- **Task**
Search the data for the word "Changes" and copy every line that contains it.

─── Given records ───

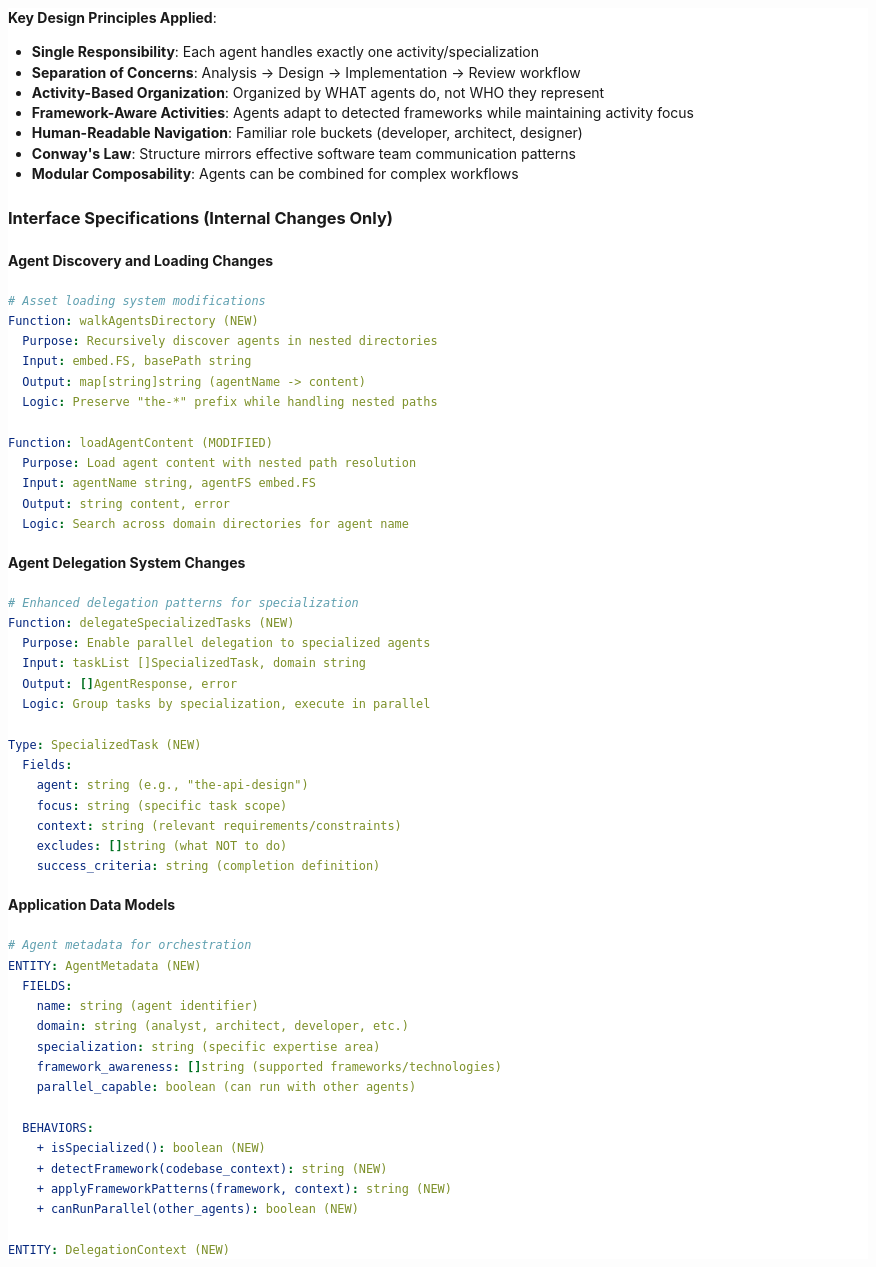 **Key Design Principles Applied**:
- **Single Responsibility**: Each agent handles exactly one activity/specialization
- **Separation of Concerns**: Analysis → Design → Implementation → Review workflow
- **Activity-Based Organization**: Organized by WHAT agents do, not WHO they represent
- **Framework-Aware Activities**: Agents adapt to detected frameworks while maintaining activity focus
- **Human-Readable Navigation**: Familiar role buckets (developer, architect, designer)
- **Conway's Law**: Structure mirrors effective software team communication patterns
- **Modular Composability**: Agents can be combined for complex workflows

### Interface Specifications (Internal Changes Only)

#### Agent Discovery and Loading Changes
```yaml
# Asset loading system modifications
Function: walkAgentsDirectory (NEW)
  Purpose: Recursively discover agents in nested directories
  Input: embed.FS, basePath string
  Output: map[string]string (agentName -> content)
  Logic: Preserve "the-*" prefix while handling nested paths

Function: loadAgentContent (MODIFIED)
  Purpose: Load agent content with nested path resolution
  Input: agentName string, agentFS embed.FS  
  Output: string content, error
  Logic: Search across domain directories for agent name
```

#### Agent Delegation System Changes  
```yaml
# Enhanced delegation patterns for specialization
Function: delegateSpecializedTasks (NEW)
  Purpose: Enable parallel delegation to specialized agents
  Input: taskList []SpecializedTask, domain string
  Output: []AgentResponse, error
  Logic: Group tasks by specialization, execute in parallel

Type: SpecializedTask (NEW)
  Fields:
    agent: string (e.g., "the-api-design")
    focus: string (specific task scope)
    context: string (relevant requirements/constraints)
    excludes: []string (what NOT to do)
    success_criteria: string (completion definition)
```

#### Application Data Models
```yaml
# Agent metadata for orchestration
ENTITY: AgentMetadata (NEW)
  FIELDS:
    name: string (agent identifier)
    domain: string (analyst, architect, developer, etc.)  
    specialization: string (specific expertise area)
    framework_awareness: []string (supported frameworks/technologies)
    parallel_capable: boolean (can run with other agents)
    
  BEHAVIORS:
    + isSpecialized(): boolean (NEW)
    + detectFramework(codebase_context): string (NEW)
    + applyFrameworkPatterns(framework, context): string (NEW) 
    + canRunParallel(other_agents): boolean (NEW)

ENTITY: DelegationContext (NEW)
```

───

- **Reply**
### Interface Specifications (Internal Changes Only)
#### Agent Discovery and Loading Changes
#### Agent Delegation System Changes  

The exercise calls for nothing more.